Information shown Start Marker
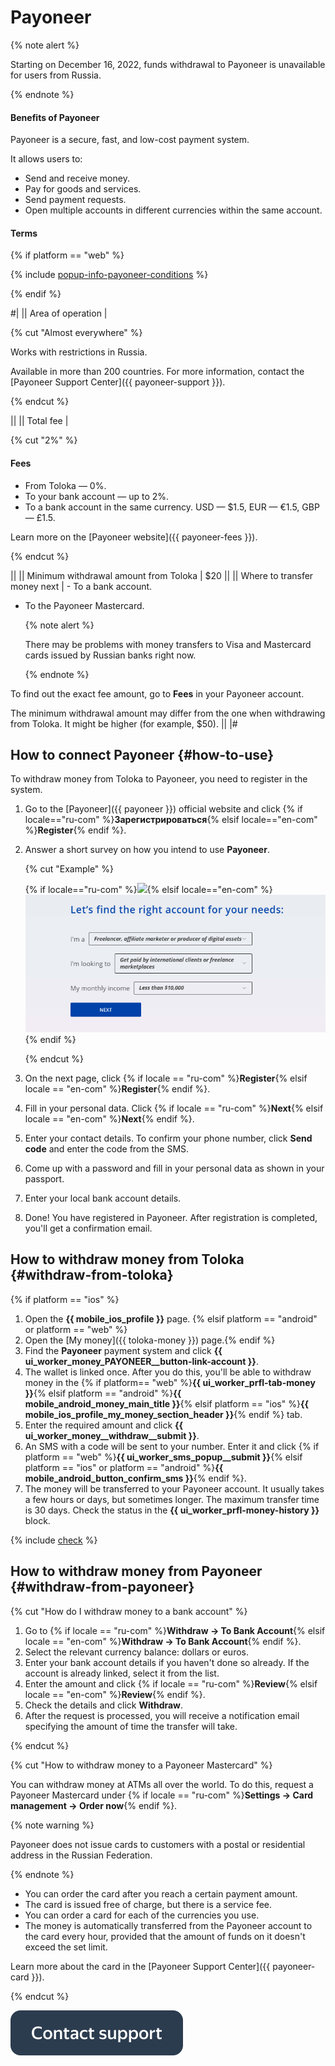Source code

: # Payoneer

{% note alert %}

Starting on December 16, 2022, funds withdrawal to Payoneer is unavailable for users from Russia.

{% endnote %}

#### Benefits of Payoneer

Payoneer is a secure, fast, and low-cost payment system.

It allows users to:

- Send and receive money.
- Pay for goods and services.
- Send payment requests.
- Open multiple accounts in different currencies within the same account.

#### Terms

{% if platform == "web" %}

{% include [popup-info-payoneer-conditions](../_includes/pay/popup-info/id-popup-info/payoneer-conditions.md) %}

{% endif %}

#|
|| Area of operation |

{% cut "Almost everywhere" %}

Works with restrictions in Russia.

Available in more than 200 countries. For more information, contact the [Payoneer Support Center]({{ payoneer-support }}).

{% endcut %}

||
|| Total fee |

{% cut "2%" %}

#### Fees

- From Toloka — 0%.
- To your bank account — up to 2%.
- To a bank account in the same currency. USD — $1.5, EUR — €1.5, GBP — £1.5.

Learn more on the [Payoneer website]({{ payoneer-fees }}).

{% endcut %}

||
|| Minimum withdrawal amount from Toloka | $20 ||
|| Where to transfer money next | - To a bank account.

- To the Payoneer Mastercard.

    {% note alert %}

    There may be problems with money transfers to Visa and Mastercard cards issued by Russian banks right now.

    {% endnote %}


To find out the exact fee amount, go to **Fees** in your Payoneer account.

The minimum withdrawal amount may differ from the one when withdrawing from Toloka. It might be higher (for example, $50). ||
|#

## How to connect Payoneer {#how-to-use}

To withdraw money from Toloka to Payoneer, you need to register in the system.

1. Go to the [Payoneer]({{ payoneer }}) official website and click {% if locale=="ru-com" %}**Зарегистрироваться**{% elsif locale=="en-com" %}**Register**{% endif %}.
1. Answer a short survey on how you intend to use **Payoneer**.

    {% cut "Example" %}

    {% if locale=="ru-com" %}![](../assets/Payoneer/Payoneer-registration_rus_1.png){% elsif locale=="en-com" %}![](../assets/Payoneer/Payoneer-registration_en_1.png){% endif %}

    {% endcut %}

1. On the next page, click {% if locale == "ru-com" %}**Register**{% elsif locale == "en-com" %}**Register**{% endif %}.
1. Fill in your personal data. Click {% if locale == "ru-com" %}**Next**{% elsif locale == "en-com" %}**Next**{% endif %}.
1. Enter your contact details. To confirm your phone number, click **Send code** and enter the code from the SMS.
1. Come up with a password and fill in your personal data as shown in your passport.
1. Enter your local bank account details.
1. Done! You have registered in Payoneer. After registration is completed, you'll get a confirmation email.


## How to withdraw money from Toloka {#withdraw-from-toloka}

{% if platform == "ios" %}
1. Open the **{{ mobile_ios_profile }}** page.
   {% elsif platform == "android" or platform == "web" %}
1. Open the [My money]({{ toloka-money }}) page.{% endif %}
1. Find the **Payoneer** payment system and click **{{ ui_worker_money_PAYONEER__button-link-account }}**.
1. The wallet is linked once. After you do this, you'll be able to withdraw money in the {% if platform== "web" %}**{{ ui_worker_prfl-tab-money }}**{% elsif platform == "android" %}**{{ mobile_android_money_main_title }}**{% elsif platform == "ios" %}**{{ mobile_ios_profile_my_money_section_header }}**{% endif %} tab.
1. Enter the required amount and click **{{ ui_worker_money__withdraw__submit }}**.
1. An SMS with a code will be sent to your number. Enter it and click {% if platform == "web" %}**{{ ui_worker_sms_popup__submit }}**{% elsif platform == "ios" or platform == "android" %}**{{ mobile_android_button_confirm_sms }}**{% endif %}.
1. The money will be transferred to your Payoneer account. It usually takes a few hours or days, but sometimes longer. The maximum transfer time is 30 days. Check the status in the **{{ ui_worker_prfl-money-history }}** block.

{% include [check](../_includes/pay/about/check.md) %}


## How to withdraw money from Payoneer {#withdraw-from-payoneer}

{% cut "How do I withdraw money to a bank account" %}

1. Go to {% if locale == "ru-com" %}**Withdraw → To Bank Account**{% elsif locale == "en-com" %}**Withdraw → To Bank Account**{% endif %}.
1. Select the relevant currency balance: dollars or euros.
1. Enter your bank account details if you haven't done so already. If the account is already linked, select it from the list.
1. Enter the amount and click {% if locale == "ru-com" %}**Review**{% elsif locale == "en-com" %}**Review**{% endif %}.
1. Check the details and click **Withdraw**.
1. After the request is processed, you will receive a notification email specifying the amount of time the transfer will take.

{% endcut %}

{% cut "How to withdraw money to a Payoneer Mastercard" %}

You can withdraw money at ATMs all over the world. To do this, request a Payoneer Mastercard under {% if locale == "ru-com" %}**Settings → Card management → Order now**{% endif %}.

{% note warning %}

Payoneer does not issue cards to customers with a postal or residential address in the Russian Federation.

{% endnote %}

- You can order the card after you reach a certain payment amount.
- The card is issued free of charge, but there is a service fee.
- You can order a card for each of the currencies you use.
- The money is automatically transferred from the Payoneer account to the card every hour, provided that the amount of funds on it doesn't exceed the set limit.

Learn more about the card in the [Payoneer Support Center]({{ payoneer-card }}).

{% endcut %}

[![](../assets/buttons/contact-support.svg)](../troubleshooting/troubleshooting.md#money_withdrawal)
Information shown End Marker
What is expected:
Within the data above, pick out all lines holding the word "elsif".

Answer space:
1. Go to the [Payoneer]({{ payoneer }}) official website and click {% if locale=="ru-com" %}**Зарегистрироваться**{% elsif locale=="en-com" %}**Register**{% endif %}.
    {% if locale=="ru-com" %}![](../assets/Payoneer/Payoneer-registration_rus_1.png){% elsif locale=="en-com" %}![](../assets/Payoneer/Payoneer-registration_en_1.png){% endif %}
1. On the next page, click {% if locale == "ru-com" %}**Register**{% elsif locale == "en-com" %}**Register**{% endif %}.
1. Fill in your personal data. Click {% if locale == "ru-com" %}**Next**{% elsif locale == "en-com" %}**Next**{% endif %}.
   {% elsif platform == "android" or platform == "web" %}
1. The wallet is linked once. After you do this, you'll be able to withdraw money in the {% if platform== "web" %}**{{ ui_worker_prfl-tab-money }}**{% elsif platform == "android" %}**{{ mobile_android_money_main_title }}**{% elsif platform == "ios" %}**{{ mobile_ios_profile_my_money_section_header }}**{% endif %} tab.
1. An SMS with a code will be sent to your number. Enter it and click {% if platform == "web" %}**{{ ui_worker_sms_popup__submit }}**{% elsif platform == "ios" or platform == "android" %}**{{ mobile_android_button_confirm_sms }}**{% endif %}.
1. Go to {% if locale == "ru-com" %}**Withdraw → To Bank Account**{% elsif locale == "en-com" %}**Withdraw → To Bank Account**{% endif %}.
1. Enter the amount and click {% if locale == "ru-com" %}**Review**{% elsif locale == "en-com" %}**Review**{% endif %}.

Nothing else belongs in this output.